The Final Boxscore
Live Predictive Advertising with Google Cloud during the NCAA® Final Four®
Anyone can make a prediction about March Madness®. But to make one based on real-time data that is built and broadcast in less time than it takes for a coach to deliver a halftime pep talk, look to Google Cloud.
When we began our partnership with the NCAA® to help them understand their data, we knew there was a unique opportunity to demonstrate what the cloud can do. In 2018, most organizations are aware of the importance of maintaining healthy data preparation and storage practices. Many are able to use that data to perform actionable analysis. But jumping from analysis to predictive insights, while rich in potential and value, can seem like a difficult hurdle — one far beyond the horizon. We knew that March Madness provided a prominent chance to illustrate otherwise, so we created a multichannel ad campaign the likes of which had never been done before: a set of predictive ads not only leading up to each of the final three games of the NCAA Tournament, but also analyzed, created, and shipped during the games themselves.
Live TV takes a lot of planning, and so do live ads.
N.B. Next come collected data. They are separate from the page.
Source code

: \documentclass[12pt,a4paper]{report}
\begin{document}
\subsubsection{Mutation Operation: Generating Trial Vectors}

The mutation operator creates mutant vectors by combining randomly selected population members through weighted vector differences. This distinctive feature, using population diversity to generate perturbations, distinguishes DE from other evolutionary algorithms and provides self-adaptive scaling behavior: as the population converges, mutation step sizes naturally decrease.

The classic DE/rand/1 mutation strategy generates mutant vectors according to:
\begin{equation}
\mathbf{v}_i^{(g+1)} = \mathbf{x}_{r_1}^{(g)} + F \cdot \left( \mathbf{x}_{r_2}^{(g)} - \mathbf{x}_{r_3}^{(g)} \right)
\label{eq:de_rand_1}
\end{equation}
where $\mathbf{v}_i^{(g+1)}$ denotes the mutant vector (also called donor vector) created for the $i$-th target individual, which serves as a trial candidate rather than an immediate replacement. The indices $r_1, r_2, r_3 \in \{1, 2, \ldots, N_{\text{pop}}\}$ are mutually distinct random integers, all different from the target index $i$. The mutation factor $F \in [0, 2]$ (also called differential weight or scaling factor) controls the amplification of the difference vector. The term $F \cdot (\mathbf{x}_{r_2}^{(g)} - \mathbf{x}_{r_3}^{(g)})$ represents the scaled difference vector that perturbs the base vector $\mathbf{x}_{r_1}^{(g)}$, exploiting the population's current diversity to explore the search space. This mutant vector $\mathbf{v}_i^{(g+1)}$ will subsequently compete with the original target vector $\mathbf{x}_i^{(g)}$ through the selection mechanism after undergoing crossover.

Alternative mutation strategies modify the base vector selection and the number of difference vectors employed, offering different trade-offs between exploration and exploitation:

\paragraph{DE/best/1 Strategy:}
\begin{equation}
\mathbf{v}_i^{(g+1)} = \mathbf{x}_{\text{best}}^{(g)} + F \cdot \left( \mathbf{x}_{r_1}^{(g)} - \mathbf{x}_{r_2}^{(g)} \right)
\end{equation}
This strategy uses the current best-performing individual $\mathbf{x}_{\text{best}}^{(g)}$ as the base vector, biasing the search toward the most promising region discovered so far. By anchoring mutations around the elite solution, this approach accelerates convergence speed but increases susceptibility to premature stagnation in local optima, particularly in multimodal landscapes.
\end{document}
In addition to the months spent architecting the data pipeline, we had to create a set of possible narratives that we’d be able to use effectively at a moment’s notice (or, as the clock wound down in the first half). In conjunction with our creative partners at Cloneless and Eleven Inc., and along with the NCAA, CBS Sports and Turner Broadcasting, we had to develop a plan to choose the best narrative given the game’s trajectory, pull the right data to generate our prediction, and ship a high quality ad (both statistically and creatively) all before the start of the second half.
Yet all of that planning would have been moot without meaningful predictions. Fortunately, we knew we had the tools to make it worthwhile. Here’s what we built and why we built it that way. Best of all? Here’s how we did.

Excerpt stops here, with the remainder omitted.